RECORDS SHOWN Start Marker

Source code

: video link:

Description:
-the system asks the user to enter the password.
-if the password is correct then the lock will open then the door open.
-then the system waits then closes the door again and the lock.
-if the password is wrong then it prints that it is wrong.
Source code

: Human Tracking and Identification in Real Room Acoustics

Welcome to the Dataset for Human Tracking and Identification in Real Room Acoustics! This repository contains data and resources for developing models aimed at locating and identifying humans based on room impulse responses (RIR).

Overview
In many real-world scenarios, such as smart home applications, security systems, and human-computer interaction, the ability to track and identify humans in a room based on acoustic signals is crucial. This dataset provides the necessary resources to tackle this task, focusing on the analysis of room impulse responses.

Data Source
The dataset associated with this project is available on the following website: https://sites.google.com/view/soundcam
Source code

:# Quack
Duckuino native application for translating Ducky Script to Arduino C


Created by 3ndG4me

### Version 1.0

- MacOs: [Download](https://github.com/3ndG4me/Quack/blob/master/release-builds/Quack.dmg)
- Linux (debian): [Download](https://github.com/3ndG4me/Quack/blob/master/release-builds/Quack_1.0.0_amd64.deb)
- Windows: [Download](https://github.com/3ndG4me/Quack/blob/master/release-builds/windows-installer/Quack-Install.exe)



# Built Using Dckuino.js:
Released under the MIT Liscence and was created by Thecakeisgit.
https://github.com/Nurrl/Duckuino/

RECORDS SHOWN End Marker
RECORDS SHOWN Start Marker

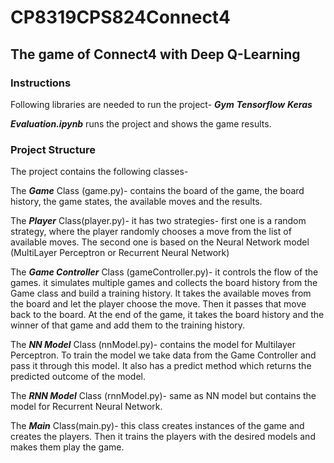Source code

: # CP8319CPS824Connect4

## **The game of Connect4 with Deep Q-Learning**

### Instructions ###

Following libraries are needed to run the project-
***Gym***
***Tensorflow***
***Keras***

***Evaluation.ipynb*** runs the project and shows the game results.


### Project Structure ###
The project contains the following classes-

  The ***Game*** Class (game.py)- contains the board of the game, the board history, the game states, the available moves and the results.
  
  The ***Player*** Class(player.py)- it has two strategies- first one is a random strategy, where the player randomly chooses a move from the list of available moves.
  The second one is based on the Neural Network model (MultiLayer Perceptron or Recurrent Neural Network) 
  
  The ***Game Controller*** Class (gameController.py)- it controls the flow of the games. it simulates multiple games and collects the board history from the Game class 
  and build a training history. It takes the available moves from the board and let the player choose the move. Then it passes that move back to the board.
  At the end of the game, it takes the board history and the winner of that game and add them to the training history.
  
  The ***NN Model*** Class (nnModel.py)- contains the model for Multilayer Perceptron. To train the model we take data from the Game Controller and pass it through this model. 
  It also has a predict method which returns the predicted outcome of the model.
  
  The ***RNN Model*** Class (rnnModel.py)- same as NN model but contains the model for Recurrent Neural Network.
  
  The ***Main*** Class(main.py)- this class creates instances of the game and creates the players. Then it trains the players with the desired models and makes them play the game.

RECORDS SHOWN End Marker

INSTRUCTIONS TO FOLLOW
Across all the entries, count the lines that contain the word "builds" and give the number by itself.

ANSWER TO THIS TASK
3